> **Exercise**
No pictures go into the output, which should consist only of the lines from the first line of the data through the line with "देवो देवानाम् अमर्त्यस्", copied exactly.

[Saved entries]
>>>
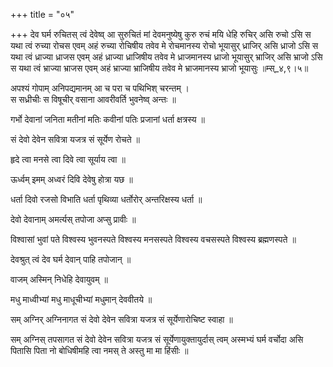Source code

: +++
title = "०५"

+++
देव घर्म रुचितस् त्वं देवेष्व् आ सुरुचितं मां देवमनुष्येषु कुरु रुचं मयि धेहि रुचिर् असि रुचो ऽसि स यथा त्वं रुच्या रोचस एवम् अहं रुच्या रोचिषीय तवेव मे रोचमानस्य रोचो भूयासुर् ध्राजिर् असि ध्राजो ऽसि स यथा त्वं ध्राज्या ध्राजस एवम् अहं ध्राज्या ध्राजिषीय तवेव मे ध्राजमानस्य ध्राजो भूयासुर् भ्राजिर् असि भ्राजो ऽसि स यथा त्वं भ्राज्या भ्राजस एवम् अहं भ्राज्या भ्राजिषीय तवेव मे भ्राजमानस्य भ्राजो भूयासुः ॥म्स्_४,९।५॥  
    
अपश्यं गोपाम् अनिपद्यमानम् आ च परा च पथिभिश् चरन्तम् ।  
स सध्रीचीः स विषूचीर् वसाना आवरीवर्ति भुवनेष्व् अन्तः ॥  
    
गर्भो देवानां जनिता मतीनां मतिः कवीनां पतिः प्रजानां धर्ता क्षत्रस्य ॥  
    
सं देवो देवेन सवित्रा यजत्र सं सूर्येण रोचते ॥  
    
हृदे त्वा मनसे त्वा दिवे त्वा सूर्याय त्वा ॥  
    
ऊर्ध्वम् इमम् अध्वरं दिवि देवेषु होत्रा यछ ॥  
    
धर्ता दिवो रजसो विभाति धर्ता पृथिव्या धर्तोरोर् अन्तरिक्षस्य धर्ता ॥  
    
देवो देवानाम् अमर्त्यस् तपोजा अप्सु प्रावीः ॥  
    
विश्वासां भुवां पते विश्वस्य भुवनस्पते विश्वस्य मनसस्पते विश्वस्य वचसस्पते विश्वस्य ब्रह्मणस्पते ॥  
    
देवश्रुत् त्वं देव घर्म देवान् पाहि तपोजान् ॥  
    
वाजम् अस्मिन् निधेहि देवायुवम् ॥  
    
मधु माध्वीभ्यां मधु माधूचीभ्यां मधुमान् देववीतये ॥  
    
सम् अग्निर् अग्निनागत सं देवो देवेन सवित्रा यजत्र सं सूर्येणारोचिष्ट स्वाहा ॥  
    
सम् अग्निस् तपसागत सं देवो देवेन सवित्रा यजत्र सं सूर्येणायुक्तायुर्दास् त्वम् अस्मभ्यं घर्म वर्चोदा असि पितासि पिता नो बोधिषीमहि त्वा नमस् ते अस्तु मा मा हिंसीः ॥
<<<
> **Written reply**
Source code

: +++
title = "०५"

+++
देव घर्म रुचितस् त्वं देवेष्व् आ सुरुचितं मां देवमनुष्येषु कुरु रुचं मयि धेहि रुचिर् असि रुचो ऽसि स यथा त्वं रुच्या रोचस एवम् अहं रुच्या रोचिषीय तवेव मे रोचमानस्य रोचो भूयासुर् ध्राजिर् असि ध्राजो ऽसि स यथा त्वं ध्राज्या ध्राजस एवम् अहं ध्राज्या ध्राजिषीय तवेव मे ध्राजमानस्य ध्राजो भूयासुर् भ्राजिर् असि भ्राजो ऽसि स यथा त्वं भ्राज्या भ्राजस एवम् अहं भ्राज्या भ्राजिषीय तवेव मे भ्राजमानस्य भ्राजो भूयासुः ॥म्स्_४,९।५॥  
    
अपश्यं गोपाम् अनिपद्यमानम् आ च परा च पथिभिश् चरन्तम् ।  
स सध्रीचीः स विषूचीर् वसाना आवरीवर्ति भुवनेष्व् अन्तः ॥  
    
गर्भो देवानां जनिता मतीनां मतिः कवीनां पतिः प्रजानां धर्ता क्षत्रस्य ॥  
    
सं देवो देवेन सवित्रा यजत्र सं सूर्येण रोचते ॥  
    
हृदे त्वा मनसे त्वा दिवे त्वा सूर्याय त्वा ॥  
    
ऊर्ध्वम् इमम् अध्वरं दिवि देवेषु होत्रा यछ ॥  
    
धर्ता दिवो रजसो विभाति धर्ता पृथिव्या धर्तोरोर् अन्तरिक्षस्य धर्ता ॥  
    
देवो देवानाम् अमर्त्यस् तपोजा अप्सु प्रावीः ॥  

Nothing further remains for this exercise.